Among the entries below, only the lines starting at the one with "Many bond markets" and ending at the one with "Market liquidity has", both included, are to be printed exactly.

Exercise data:
▬▬▬▬▬▬▬▬▬▬

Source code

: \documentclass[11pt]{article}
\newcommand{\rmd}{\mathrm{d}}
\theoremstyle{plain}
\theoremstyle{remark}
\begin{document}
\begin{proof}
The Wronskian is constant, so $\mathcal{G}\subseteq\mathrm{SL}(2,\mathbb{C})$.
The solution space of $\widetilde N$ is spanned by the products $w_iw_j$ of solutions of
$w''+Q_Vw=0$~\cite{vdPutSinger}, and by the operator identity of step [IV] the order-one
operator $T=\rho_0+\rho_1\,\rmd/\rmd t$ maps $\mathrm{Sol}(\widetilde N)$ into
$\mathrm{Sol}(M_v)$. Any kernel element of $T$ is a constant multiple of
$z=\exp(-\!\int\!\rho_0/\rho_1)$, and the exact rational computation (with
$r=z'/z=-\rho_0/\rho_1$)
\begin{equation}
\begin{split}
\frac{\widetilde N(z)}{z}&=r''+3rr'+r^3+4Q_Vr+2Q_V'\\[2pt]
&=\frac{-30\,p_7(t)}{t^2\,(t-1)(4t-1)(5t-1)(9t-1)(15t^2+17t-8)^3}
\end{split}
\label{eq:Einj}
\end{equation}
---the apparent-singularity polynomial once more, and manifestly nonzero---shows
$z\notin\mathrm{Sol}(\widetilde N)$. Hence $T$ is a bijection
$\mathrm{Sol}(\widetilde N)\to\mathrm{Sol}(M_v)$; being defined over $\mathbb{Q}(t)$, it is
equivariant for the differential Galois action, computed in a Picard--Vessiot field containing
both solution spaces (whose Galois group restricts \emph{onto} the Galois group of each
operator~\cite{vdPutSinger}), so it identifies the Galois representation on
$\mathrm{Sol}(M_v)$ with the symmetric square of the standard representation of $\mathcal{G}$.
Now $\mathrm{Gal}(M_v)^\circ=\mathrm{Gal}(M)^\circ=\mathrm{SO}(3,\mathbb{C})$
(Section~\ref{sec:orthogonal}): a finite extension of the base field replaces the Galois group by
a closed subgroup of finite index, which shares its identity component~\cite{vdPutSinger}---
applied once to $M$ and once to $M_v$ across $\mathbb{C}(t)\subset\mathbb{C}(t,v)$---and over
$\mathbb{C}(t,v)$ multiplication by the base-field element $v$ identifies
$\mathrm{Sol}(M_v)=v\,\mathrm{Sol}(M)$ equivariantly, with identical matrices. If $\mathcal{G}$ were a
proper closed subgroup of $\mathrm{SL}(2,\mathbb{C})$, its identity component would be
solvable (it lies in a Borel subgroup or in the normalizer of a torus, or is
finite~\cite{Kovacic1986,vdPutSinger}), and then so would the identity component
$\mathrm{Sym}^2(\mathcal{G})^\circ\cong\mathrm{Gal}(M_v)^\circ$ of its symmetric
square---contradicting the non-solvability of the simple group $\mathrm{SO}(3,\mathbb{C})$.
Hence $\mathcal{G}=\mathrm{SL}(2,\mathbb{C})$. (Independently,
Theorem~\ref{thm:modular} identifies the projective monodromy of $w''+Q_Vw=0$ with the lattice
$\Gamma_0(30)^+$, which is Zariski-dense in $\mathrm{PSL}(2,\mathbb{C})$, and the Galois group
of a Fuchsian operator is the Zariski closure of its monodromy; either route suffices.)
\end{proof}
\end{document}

▬▬▬▬▬▬▬▬▬▬

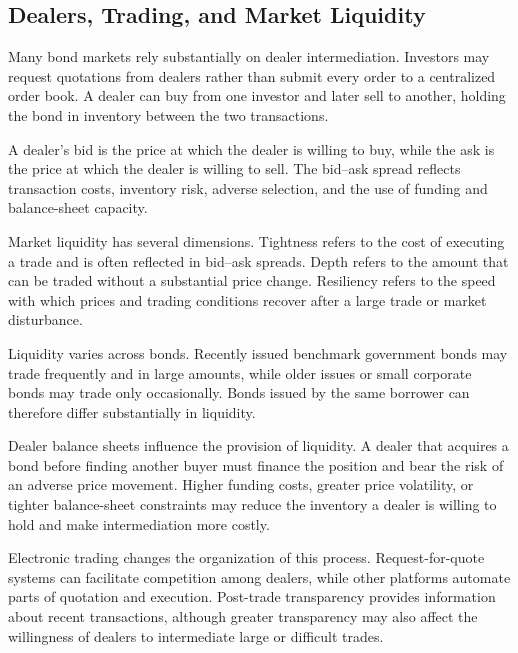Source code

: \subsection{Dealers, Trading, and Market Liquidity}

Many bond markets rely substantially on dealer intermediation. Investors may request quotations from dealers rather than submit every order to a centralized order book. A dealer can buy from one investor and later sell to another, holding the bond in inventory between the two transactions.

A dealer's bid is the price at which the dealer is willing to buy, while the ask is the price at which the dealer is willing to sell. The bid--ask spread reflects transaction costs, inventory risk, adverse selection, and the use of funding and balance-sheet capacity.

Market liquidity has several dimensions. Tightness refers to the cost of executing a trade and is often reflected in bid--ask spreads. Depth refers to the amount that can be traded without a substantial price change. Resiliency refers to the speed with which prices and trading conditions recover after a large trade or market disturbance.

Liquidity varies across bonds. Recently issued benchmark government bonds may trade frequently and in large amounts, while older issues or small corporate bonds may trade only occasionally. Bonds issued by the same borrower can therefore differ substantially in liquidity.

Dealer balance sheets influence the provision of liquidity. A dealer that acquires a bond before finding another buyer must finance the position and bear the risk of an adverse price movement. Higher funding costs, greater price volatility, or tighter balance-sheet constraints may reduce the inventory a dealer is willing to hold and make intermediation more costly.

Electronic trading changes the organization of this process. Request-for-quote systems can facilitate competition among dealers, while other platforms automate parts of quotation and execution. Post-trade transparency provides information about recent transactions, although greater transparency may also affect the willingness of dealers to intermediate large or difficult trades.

▬▬▬▬▬▬▬▬▬▬

Response below:
Many bond markets rely substantially on dealer intermediation. Investors may request quotations from dealers rather than submit every order to a centralized order book. A dealer can buy from one investor and later sell to another, holding the bond in inventory between the two transactions.

A dealer's bid is the price at which the dealer is willing to buy, while the ask is the price at which the dealer is willing to sell. The bid--ask spread reflects transaction costs, inventory risk, adverse selection, and the use of funding and balance-sheet capacity.

Market liquidity has several dimensions. Tightness refers to the cost of executing a trade and is often reflected in bid--ask spreads. Depth refers to the amount that can be traded without a substantial price change. Resiliency refers to the speed with which prices and trading conditions recover after a large trade or market disturbance.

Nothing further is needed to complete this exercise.